In einem beispiellosen Kraftakt wollen das Land, die Landkreise und die kreisfreien Städte in den kommenden Wochen landesweit 60 Impfzentren aufbauen. Doch in den Kommunen herrscht nun die Sorge, ob man nicht doch am Ende auf vielen Kosten sitzen bleibt. „Wir haben zwar die allgemeine Zusage, dass das Land die Kosten trägt. Aber wie es dann konkret laufen soll, steht noch nicht fest“, sagte der Geschäftsführer des Niedersächsischen Städtetages (NST), Dirk-Ulrich Mende, am Donnerstag im Haushaltsausschuss des Landtags.

Herbert Freese vom Niedersächsischen Landkreistag (NLT) ergänzte: „Es muss jetzt alles sehr schnell gehen, das ist klar. Aber aus dem bisherigen Entwurf des Innenministeriums geht noch nicht hervor, wer dafür aufkommen muss, wenn die Kassenärztliche Vereinigung in bestimmten Bereichen womöglich doch nicht genügend Ärzte abstellen kann.“ Die Sorge bestehe, so Freese weiter, dass es später zu „Debatten über die Anschaffung von Mehrfachsteckdosen“ kommen könnte, dass also über die vorweggenommenen Ausgaben der Kommunen nachträglich ein Streit über die Abrechnung entstehen könne.

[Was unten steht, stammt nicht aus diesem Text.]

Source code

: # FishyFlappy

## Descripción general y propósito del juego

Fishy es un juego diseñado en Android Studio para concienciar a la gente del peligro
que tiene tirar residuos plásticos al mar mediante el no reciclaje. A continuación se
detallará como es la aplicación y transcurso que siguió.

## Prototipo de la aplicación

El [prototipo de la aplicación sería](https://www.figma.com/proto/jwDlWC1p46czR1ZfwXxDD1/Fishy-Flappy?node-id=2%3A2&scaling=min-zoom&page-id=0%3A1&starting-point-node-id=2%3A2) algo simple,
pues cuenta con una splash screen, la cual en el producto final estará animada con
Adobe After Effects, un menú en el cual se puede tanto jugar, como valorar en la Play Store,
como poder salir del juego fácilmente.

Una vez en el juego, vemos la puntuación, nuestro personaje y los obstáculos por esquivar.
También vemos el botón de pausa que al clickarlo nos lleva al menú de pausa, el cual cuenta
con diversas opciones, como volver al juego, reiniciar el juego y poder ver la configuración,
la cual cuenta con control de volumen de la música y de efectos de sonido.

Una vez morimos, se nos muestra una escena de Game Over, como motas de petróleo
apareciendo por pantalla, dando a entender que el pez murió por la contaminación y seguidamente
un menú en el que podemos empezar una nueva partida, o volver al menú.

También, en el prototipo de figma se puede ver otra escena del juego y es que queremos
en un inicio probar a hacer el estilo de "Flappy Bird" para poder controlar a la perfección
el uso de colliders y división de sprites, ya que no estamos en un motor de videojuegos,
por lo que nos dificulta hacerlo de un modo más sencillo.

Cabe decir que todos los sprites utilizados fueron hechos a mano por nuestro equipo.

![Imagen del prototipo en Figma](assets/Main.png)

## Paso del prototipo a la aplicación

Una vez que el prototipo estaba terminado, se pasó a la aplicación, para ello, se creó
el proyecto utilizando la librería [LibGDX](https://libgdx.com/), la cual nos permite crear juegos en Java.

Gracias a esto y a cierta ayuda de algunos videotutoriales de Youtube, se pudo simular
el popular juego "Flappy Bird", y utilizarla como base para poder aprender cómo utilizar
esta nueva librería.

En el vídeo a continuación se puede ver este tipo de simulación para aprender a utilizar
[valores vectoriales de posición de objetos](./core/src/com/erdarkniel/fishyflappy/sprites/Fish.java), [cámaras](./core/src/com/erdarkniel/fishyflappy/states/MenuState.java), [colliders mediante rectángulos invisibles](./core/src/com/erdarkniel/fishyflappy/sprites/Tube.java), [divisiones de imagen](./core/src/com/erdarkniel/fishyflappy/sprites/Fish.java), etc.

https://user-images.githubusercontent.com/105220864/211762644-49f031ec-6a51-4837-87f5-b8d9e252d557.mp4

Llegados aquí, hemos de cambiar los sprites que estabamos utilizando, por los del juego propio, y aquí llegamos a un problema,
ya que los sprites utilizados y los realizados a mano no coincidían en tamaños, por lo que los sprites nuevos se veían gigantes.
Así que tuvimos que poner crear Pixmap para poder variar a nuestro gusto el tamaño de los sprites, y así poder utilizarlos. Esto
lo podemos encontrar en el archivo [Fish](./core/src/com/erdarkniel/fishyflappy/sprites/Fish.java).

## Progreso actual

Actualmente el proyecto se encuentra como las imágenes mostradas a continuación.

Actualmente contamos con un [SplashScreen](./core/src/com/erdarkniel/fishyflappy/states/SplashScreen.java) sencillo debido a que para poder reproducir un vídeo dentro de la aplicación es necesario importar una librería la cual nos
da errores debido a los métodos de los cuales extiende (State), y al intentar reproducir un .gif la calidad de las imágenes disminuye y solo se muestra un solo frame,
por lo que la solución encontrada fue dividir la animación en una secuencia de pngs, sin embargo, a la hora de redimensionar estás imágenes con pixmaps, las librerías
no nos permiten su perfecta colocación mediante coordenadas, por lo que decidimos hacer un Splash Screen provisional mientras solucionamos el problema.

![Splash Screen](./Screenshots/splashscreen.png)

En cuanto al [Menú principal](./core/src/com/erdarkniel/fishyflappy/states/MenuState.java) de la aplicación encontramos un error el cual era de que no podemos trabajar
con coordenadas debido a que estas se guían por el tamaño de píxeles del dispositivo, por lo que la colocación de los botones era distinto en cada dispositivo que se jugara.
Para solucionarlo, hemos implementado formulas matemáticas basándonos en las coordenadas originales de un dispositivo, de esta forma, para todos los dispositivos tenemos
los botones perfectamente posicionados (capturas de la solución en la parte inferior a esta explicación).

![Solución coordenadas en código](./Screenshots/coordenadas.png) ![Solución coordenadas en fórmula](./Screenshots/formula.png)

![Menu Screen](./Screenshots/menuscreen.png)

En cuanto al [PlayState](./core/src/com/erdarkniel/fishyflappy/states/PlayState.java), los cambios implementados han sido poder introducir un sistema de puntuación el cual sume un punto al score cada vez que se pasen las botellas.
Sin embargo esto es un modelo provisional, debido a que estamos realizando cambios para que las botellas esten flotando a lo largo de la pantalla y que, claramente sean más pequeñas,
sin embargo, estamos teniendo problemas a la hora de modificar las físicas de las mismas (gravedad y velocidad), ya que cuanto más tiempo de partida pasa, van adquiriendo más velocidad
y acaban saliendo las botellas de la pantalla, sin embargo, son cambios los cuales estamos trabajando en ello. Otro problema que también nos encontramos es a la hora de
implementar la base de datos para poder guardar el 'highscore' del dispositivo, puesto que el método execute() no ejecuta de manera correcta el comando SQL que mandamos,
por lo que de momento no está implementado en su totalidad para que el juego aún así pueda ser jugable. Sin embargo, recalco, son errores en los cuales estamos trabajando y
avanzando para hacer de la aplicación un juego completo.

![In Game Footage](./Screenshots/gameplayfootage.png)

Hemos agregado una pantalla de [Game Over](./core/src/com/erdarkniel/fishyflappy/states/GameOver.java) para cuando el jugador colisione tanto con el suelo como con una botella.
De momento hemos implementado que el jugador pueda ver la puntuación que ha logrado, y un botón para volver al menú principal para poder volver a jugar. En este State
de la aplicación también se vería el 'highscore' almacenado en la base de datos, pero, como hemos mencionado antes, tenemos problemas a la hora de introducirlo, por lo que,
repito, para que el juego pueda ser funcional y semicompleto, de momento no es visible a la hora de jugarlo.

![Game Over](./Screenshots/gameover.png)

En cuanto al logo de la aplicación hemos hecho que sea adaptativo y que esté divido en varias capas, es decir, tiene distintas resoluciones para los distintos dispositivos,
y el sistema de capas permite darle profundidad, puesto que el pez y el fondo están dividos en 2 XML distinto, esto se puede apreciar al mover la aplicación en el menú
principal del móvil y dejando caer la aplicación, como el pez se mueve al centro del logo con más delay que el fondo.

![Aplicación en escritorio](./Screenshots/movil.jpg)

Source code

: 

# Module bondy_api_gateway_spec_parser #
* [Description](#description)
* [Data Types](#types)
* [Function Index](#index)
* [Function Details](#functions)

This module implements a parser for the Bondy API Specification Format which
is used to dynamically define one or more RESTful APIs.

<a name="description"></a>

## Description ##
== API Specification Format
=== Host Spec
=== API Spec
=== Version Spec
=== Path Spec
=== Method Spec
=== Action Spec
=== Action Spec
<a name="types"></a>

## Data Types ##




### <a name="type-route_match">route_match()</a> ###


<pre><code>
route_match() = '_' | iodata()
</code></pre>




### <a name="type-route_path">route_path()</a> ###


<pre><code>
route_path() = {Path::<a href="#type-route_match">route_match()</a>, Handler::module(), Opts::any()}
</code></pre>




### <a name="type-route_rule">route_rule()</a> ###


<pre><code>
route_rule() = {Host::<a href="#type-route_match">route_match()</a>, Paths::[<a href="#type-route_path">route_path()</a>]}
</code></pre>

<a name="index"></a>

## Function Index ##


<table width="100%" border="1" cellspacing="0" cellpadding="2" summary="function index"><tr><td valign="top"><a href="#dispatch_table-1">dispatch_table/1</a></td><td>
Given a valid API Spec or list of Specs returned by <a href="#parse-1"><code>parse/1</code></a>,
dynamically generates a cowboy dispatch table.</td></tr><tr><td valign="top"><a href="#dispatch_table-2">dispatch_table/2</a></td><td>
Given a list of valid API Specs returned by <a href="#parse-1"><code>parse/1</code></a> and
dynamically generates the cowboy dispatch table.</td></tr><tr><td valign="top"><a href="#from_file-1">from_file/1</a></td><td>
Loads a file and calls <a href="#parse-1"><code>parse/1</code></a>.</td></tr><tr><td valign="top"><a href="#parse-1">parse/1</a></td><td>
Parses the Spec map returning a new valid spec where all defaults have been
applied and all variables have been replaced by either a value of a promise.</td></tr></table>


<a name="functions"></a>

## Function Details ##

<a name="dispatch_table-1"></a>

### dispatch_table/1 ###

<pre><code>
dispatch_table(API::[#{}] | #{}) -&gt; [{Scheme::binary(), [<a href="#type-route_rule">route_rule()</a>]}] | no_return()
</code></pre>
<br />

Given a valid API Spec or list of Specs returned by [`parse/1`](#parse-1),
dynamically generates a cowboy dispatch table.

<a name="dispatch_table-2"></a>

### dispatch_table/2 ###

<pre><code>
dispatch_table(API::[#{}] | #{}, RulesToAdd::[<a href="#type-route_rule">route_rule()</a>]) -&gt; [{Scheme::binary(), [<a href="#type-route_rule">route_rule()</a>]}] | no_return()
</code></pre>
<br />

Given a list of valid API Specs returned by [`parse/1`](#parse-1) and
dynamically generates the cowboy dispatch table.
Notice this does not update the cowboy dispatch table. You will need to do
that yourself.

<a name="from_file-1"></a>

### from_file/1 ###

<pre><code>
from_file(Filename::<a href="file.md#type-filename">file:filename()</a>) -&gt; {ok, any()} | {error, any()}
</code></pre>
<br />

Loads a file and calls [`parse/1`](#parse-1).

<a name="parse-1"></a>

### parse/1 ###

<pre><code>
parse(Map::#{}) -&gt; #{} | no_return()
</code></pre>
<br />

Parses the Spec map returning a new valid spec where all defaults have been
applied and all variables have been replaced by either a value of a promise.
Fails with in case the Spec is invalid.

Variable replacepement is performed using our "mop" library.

60 Impfzentren soll es geben, doch wer zahlt die? – Foto: sharryfoto

Die Leiterin der Haushaltsabteilung des Finanzministeriums, Martina Wethkamp, sprach von einer „Klärung der Detailfragen“ zwischen Innen- und Sozialministerium in diesen Tagen. 70 Millionen Euro habe das Land für die Impfzentren schon freigegeben, insgesamt plane das Land mit Ausgaben von 250 Millionen Euro. Wethkamp sieht „keinen Grund für Zweifel“, denn die Vereinbarung stehe kurz vor dem Abschluss, die Verständigung mit den Kommunalverbänden werde folgen. Bei der Vorstellung des Konzeptes für die neuen Impfzentren hatte Innenminister Boris Pistorius Mitte November versprochen, dass das Land für die Kosten der Impfzentren aufkommen werde. Das Finanzministerium trug jetzt im Haushaltsausschuss vor, der Bund werde den Impfstoff bezahlen und liefern, den Rest trage dann das Land.

Die drei Kommunalverbände, Städtetag, Landkreistag und Städte- und Gemeindebund, hatten am Donnerstag vor dem Haushaltsausschuss des Landtags zu den Plänen der Großen Koalition für das Jahr 2021 vorgetragen. Dabei wurden mehrere Punkte angesprochen:

Unterhaltsvorschuss: Mit der Neuregelung im Bundesgesetz, die den Kreis der Empfänger erheblich vergrößert, steigen die Kosten. NST-Geschäftsführer Mende betonte, die gewünschte Entlastung des Landes lasse hier auf sich warten.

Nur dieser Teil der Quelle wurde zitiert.